Regular Expression question

Does anyone know of a Regex that will match all spaces that are not within matching quotes? I’m having trouble with this one.

TIA!

–FCOD

Regular expression syntax is often language specific. So you’d get a better answer if you said what language you are using.

Never mind. I found an alternate solution.

–FCOD

I haven’t thought about this long and hard but I think the “matching” part is what will confound you. I am assuming you need to match on both single quotes and double quotes. I do not know of any construct in regex’s that is dynamic, that is, that part of the expression evaluates based on what another part to the left of it matched on.

Are you trying to just grep for this pattern, or are you trying to edit it to make the spaces not in quotes to be something else? There is a convoluted approach you could take for editing them out; I’m not sure if there’s an elegant one.

In Perl, you can do such constructions with backreferences. E.g.



/(['"])(.*?)\1/


Would match a ’ or a ", followed by anything, followed by whatever was matched by the first part. If you wanted to filter out all whitespace that was not inside such a construct, well, that’s a real pain in the ass to do with a regex (even in Perl).

For all your RegEx needs.

This will find all spaces not withing single quotes


(?=(?:[^\']*\'[^\']*\')*(?![^\']*\'))

And this will work for double quotes.


(?=(?:[^\"]*\"[^\"]*\")*(?![^\"]*\")) 

It’s actually pretty simple to design the non-deterministic finite state machine that processes this particular language.
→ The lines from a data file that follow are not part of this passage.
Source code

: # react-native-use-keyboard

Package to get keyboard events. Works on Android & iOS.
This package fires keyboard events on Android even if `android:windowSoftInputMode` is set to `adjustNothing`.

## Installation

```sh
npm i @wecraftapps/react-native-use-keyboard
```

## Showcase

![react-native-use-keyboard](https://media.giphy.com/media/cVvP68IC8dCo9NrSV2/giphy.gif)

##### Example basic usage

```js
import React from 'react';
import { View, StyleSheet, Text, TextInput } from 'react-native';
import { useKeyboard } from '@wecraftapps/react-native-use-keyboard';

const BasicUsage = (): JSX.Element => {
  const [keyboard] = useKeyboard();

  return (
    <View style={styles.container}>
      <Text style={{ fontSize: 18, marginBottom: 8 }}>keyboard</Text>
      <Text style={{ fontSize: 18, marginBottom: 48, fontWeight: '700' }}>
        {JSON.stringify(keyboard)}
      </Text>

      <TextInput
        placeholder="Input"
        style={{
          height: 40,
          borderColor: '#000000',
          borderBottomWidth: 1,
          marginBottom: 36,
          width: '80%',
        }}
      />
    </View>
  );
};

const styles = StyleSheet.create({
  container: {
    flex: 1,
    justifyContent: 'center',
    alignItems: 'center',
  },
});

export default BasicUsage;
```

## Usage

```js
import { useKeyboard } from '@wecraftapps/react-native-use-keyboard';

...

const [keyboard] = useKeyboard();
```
state 0        space           state 1
state 0        "               state 2
state 0        '               state 3
state 0        other           state 0
state 1        [symbol]e[/symbol]               state 0
state 2        "               state 0
state 2        other           state 2
state 3        '               state 0
state 3        other           state 3

State 0 is the initial state, state 1 is the accepting state (where accepting in this case means performing some action). There are algorithms that can translate this into a regex (depending, of course, on what you want that action to be), but honestly, it’s just as easy to write this one directly.

I haven’t seen backreferences in the search expression before, I have just seen that used in the replacement string. Is that standard regex or specific to perl?

Backreferences are a standard part of basic regexes. Note, however, that they tend to compromise performance considerably, so it is probably good that OP found an alternate solution.